Featured Image
Kentucky Gov. Matt Bevin

KENTUCKY, November 15, 2019 (LifeSiteNews) – Pro-abortion Democrat Attorney General Andy Beshear will be the next Governor of Kentucky. Incumbent pro-life Republican Gov. Matt Bevin conceded the race in remarks Thursday.

Beshear edged out Bevin 49.2% to 48.8%, with a difference of 5,150 votes between the two. Beshear quickly declared victory, but Bevin refused to concede, citing unspecified “irregularities” and requesting a recanvass of the vote totals.

Following the canvass, however, Bevin acknowledged Thursday that the vote totals were not “significantly” changed and confirmed he would not contest the results further, Politico reports.

“We’re going to have a change in the governorship based on the vote of the people,” he said at the state capitol. “And what I want is to see the absolute best for Kentucky. I’m not going to contest these numbers that have come in. It isn’t fair to throw that on our legislature.”

“This was a tough race, but it is now over,” responded Beshear, who will be sworn in as governor on December 10. “And I appreciate the fact that his administration was already moving forward in a smooth transition.”

Bevin, who was strongly pro-life in office, made abortion a central issue of his campaign against Beshear, accusing him of accepting “blood money” from Louisville abortion center owner Ernest Marshall and of failing to defend pro-life laws in court. Outside ads also painted Beshear as a pro-transgender extremist, accusing him of supporting the so-called Equality Act, which the ad says “would destroy girls’ sports,” and of failing to support legislation that would protect parents’ right to refuse “medical” treatment such as hormone therapy for children.

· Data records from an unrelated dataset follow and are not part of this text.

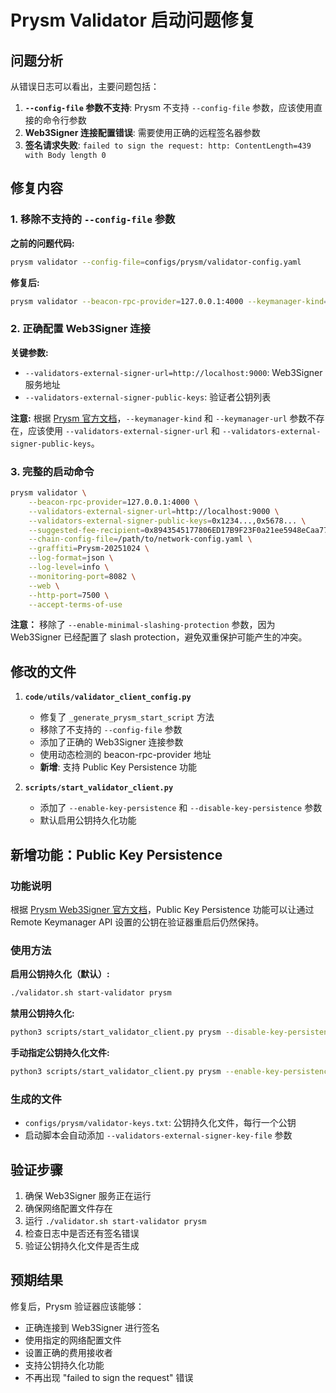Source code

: # Prysm Validator 启动问题修复

## 问题分析

从错误日志可以看出，主要问题包括：

1. **`--config-file` 参数不支持**: Prysm 不支持 `--config-file` 参数，应该使用直接的命令行参数
2. **Web3Signer 连接配置错误**: 需要使用正确的远程签名器参数
3. **签名请求失败**: `failed to sign the request: http: ContentLength=439 with Body length 0`

## 修复内容

### 1. 移除不支持的 `--config-file` 参数

**之前的问题代码:**
```bash
prysm validator --config-file=configs/prysm/validator-config.yaml
```

**修复后:**
```bash
prysm validator --beacon-rpc-provider=127.0.0.1:4000 --keymanager-kind=remote --keymanager-url=http://localhost:9000
```

### 2. 正确配置 Web3Signer 连接

**关键参数:**
- `--validators-external-signer-url=http://localhost:9000`: Web3Signer 服务地址
- `--validators-external-signer-public-keys`: 验证者公钥列表

**注意:** 根据 [Prysm 官方文档](https://prysm.offchainlabs.com/docs/manage-wallet/web3signer/)，`--keymanager-kind` 和 `--keymanager-url` 参数不存在，应该使用 `--validators-external-signer-url` 和 `--validators-external-signer-public-keys`。

### 3. 完整的启动命令

```bash
prysm validator \
    --beacon-rpc-provider=127.0.0.1:4000 \
    --validators-external-signer-url=http://localhost:9000 \
    --validators-external-signer-public-keys=0x1234...,0x5678... \
    --suggested-fee-recipient=0x8943545177806ED17B9F23F0a21ee5948eCaa776 \
    --chain-config-file=/path/to/network-config.yaml \
    --graffiti=Prysm-20251024 \
    --log-format=json \
    --log-level=info \
    --monitoring-port=8082 \
    --web \
    --http-port=7500 \
    --accept-terms-of-use
```

**注意：** 移除了 `--enable-minimal-slashing-protection` 参数，因为 Web3Signer 已经配置了 slash protection，避免双重保护可能产生的冲突。

## 修改的文件

1. **`code/utils/validator_client_config.py`**
   - 修复了 `_generate_prysm_start_script` 方法
   - 移除了不支持的 `--config-file` 参数
   - 添加了正确的 Web3Signer 连接参数
   - 使用动态检测的 beacon-rpc-provider 地址
   - **新增**: 支持 Public Key Persistence 功能

2. **`scripts/start_validator_client.py`**
   - 添加了 `--enable-key-persistence` 和 `--disable-key-persistence` 参数
   - 默认启用公钥持久化功能

## 新增功能：Public Key Persistence

### 功能说明
根据 [Prysm Web3Signer 官方文档](https://prysm.offchainlabs.com/docs/manage-wallet/web3signer/)，Public Key Persistence 功能可以让通过 Remote Keymanager API 设置的公钥在验证器重启后仍然保持。

### 使用方法

**启用公钥持久化（默认）:**
```bash
./validator.sh start-validator prysm
```

**禁用公钥持久化:**
```bash
python3 scripts/start_validator_client.py prysm --disable-key-persistence
```

**手动指定公钥持久化文件:**
```bash
python3 scripts/start_validator_client.py prysm --enable-key-persistence
```

### 生成的文件
- `configs/prysm/validator-keys.txt`: 公钥持久化文件，每行一个公钥
- 启动脚本会自动添加 `--validators-external-signer-key-file` 参数


## 验证步骤

1. 确保 Web3Signer 服务正在运行
2. 确保网络配置文件存在
3. 运行 `./validator.sh start-validator prysm`
4. 检查日志中是否还有签名错误
5. 验证公钥持久化文件是否生成

## 预期结果

修复后，Prysm 验证器应该能够：
- 正确连接到 Web3Signer 进行签名
- 使用指定的网络配置文件
- 设置正确的费用接收者
- 支持公钥持久化功能
- 不再出现 "failed to sign the request" 错误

While Bevin’s defeat marks a blow for pro-lifers and Republicans, the Kentucky GOP won all of its special elections and retains control of the legislature, meaning new pro-abortion bills will not reach Beshear’s desk. Additionally, Republican Daniel Cameron won his race to be the state’s next Attorney General by fifteen points, which suggests that the state’s existing pro-life laws will receive a proper defense against legal challenge.